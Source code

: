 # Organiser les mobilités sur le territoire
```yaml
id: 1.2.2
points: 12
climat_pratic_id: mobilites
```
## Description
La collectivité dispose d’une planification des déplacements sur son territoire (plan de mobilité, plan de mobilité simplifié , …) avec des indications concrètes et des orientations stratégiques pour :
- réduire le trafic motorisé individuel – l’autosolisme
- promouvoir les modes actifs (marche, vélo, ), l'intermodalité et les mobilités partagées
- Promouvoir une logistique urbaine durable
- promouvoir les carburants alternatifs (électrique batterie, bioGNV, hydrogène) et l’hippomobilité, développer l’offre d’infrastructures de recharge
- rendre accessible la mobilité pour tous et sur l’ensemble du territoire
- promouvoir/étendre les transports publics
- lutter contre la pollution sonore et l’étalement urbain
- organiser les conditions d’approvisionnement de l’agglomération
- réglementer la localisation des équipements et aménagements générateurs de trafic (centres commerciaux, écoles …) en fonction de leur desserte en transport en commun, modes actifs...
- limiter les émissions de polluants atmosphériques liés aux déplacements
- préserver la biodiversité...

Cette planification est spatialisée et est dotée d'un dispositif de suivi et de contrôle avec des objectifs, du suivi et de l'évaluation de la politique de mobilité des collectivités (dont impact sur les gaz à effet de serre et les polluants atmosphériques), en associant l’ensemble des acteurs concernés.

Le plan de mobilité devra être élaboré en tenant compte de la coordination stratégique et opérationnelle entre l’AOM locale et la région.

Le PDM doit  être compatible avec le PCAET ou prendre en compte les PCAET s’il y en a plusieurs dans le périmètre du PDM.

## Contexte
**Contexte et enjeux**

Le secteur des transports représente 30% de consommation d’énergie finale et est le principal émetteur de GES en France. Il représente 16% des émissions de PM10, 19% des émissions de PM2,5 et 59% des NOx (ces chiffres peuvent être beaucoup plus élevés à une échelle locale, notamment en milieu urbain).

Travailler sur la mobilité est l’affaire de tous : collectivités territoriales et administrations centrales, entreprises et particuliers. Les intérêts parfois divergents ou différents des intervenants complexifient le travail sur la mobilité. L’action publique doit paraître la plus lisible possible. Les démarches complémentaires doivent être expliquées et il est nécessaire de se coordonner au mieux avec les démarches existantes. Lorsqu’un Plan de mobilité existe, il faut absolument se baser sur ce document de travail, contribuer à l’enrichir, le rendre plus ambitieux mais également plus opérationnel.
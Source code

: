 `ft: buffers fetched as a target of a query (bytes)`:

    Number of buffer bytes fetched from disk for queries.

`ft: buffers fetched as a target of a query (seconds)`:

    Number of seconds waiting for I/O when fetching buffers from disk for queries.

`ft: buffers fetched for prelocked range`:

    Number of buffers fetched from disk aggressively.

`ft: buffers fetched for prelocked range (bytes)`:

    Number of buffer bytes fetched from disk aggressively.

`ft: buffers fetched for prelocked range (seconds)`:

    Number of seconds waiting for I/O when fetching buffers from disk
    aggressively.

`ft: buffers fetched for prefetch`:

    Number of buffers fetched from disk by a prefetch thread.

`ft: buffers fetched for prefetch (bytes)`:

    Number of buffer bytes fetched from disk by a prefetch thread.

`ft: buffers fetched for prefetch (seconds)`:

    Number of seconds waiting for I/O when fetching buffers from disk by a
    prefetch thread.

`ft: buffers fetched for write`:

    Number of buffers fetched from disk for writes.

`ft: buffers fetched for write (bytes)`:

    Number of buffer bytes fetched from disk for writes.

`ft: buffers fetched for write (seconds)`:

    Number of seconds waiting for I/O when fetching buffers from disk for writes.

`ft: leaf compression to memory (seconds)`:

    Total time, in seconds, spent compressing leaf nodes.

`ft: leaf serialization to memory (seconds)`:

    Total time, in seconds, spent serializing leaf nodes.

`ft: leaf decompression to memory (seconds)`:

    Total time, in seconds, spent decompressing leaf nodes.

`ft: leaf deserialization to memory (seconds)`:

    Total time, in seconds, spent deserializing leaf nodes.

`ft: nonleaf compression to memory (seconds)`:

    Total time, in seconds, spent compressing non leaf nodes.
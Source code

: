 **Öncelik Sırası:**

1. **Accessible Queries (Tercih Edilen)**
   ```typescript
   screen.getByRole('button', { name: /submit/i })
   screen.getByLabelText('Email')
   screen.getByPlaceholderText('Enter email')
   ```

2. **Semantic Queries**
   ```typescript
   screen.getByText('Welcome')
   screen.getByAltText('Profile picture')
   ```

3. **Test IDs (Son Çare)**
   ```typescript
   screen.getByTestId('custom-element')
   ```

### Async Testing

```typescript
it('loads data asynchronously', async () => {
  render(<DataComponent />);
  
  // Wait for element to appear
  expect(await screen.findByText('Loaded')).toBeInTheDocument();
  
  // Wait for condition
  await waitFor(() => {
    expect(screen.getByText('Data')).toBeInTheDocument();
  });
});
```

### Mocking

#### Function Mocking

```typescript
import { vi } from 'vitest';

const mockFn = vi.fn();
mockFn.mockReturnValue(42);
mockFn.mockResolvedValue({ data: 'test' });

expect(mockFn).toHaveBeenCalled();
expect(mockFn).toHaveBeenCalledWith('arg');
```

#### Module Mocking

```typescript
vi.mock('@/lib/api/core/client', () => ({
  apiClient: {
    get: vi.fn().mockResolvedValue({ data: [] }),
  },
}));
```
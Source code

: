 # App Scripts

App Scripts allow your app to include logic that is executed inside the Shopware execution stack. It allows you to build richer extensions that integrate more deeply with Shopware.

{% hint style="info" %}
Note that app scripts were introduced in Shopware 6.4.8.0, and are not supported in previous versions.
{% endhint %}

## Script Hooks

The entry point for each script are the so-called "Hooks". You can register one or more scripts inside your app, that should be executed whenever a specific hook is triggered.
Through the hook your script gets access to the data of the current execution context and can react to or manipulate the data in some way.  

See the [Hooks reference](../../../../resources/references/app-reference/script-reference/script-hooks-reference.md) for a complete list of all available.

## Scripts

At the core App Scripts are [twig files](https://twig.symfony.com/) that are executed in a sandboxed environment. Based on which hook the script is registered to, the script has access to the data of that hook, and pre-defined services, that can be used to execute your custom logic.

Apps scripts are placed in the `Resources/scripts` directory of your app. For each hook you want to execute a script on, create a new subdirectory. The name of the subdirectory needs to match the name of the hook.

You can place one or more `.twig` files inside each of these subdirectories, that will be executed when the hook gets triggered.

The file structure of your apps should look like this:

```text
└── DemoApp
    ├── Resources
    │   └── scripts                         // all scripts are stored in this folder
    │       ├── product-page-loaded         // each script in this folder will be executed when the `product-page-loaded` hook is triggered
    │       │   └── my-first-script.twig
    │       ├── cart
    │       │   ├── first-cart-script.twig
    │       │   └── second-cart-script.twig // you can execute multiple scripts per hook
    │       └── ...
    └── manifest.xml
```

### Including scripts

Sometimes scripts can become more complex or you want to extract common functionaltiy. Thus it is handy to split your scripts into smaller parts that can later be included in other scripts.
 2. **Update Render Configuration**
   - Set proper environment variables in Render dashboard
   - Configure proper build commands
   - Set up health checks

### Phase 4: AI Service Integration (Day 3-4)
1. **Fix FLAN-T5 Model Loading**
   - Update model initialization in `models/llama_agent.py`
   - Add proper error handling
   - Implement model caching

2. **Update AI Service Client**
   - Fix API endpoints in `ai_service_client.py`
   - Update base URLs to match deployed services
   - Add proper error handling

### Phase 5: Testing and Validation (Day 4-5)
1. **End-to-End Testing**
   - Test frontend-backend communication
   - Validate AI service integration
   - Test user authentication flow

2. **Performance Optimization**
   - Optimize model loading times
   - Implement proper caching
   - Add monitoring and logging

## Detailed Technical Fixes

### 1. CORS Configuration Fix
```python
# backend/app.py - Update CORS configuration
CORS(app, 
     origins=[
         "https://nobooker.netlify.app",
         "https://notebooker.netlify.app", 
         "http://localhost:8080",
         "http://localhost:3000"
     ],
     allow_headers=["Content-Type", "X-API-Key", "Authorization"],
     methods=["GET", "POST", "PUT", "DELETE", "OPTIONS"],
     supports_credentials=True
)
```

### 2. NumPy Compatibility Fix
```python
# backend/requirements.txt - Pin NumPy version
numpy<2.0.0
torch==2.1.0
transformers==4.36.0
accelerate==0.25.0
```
________________
Please print the lines from the start of the records up to and including the line with "- réduire le", copying each one exactly and leaving out the rest.

Answer space
Source code

: # Organiser les mobilités sur le territoire
```yaml
id: 1.2.2
points: 12
climat_pratic_id: mobilites
```
## Description
La collectivité dispose d’une planification des déplacements sur son territoire (plan de mobilité, plan de mobilité simplifié , …) avec des indications concrètes et des orientations stratégiques pour :
- réduire le trafic motorisé individuel – l’autosolisme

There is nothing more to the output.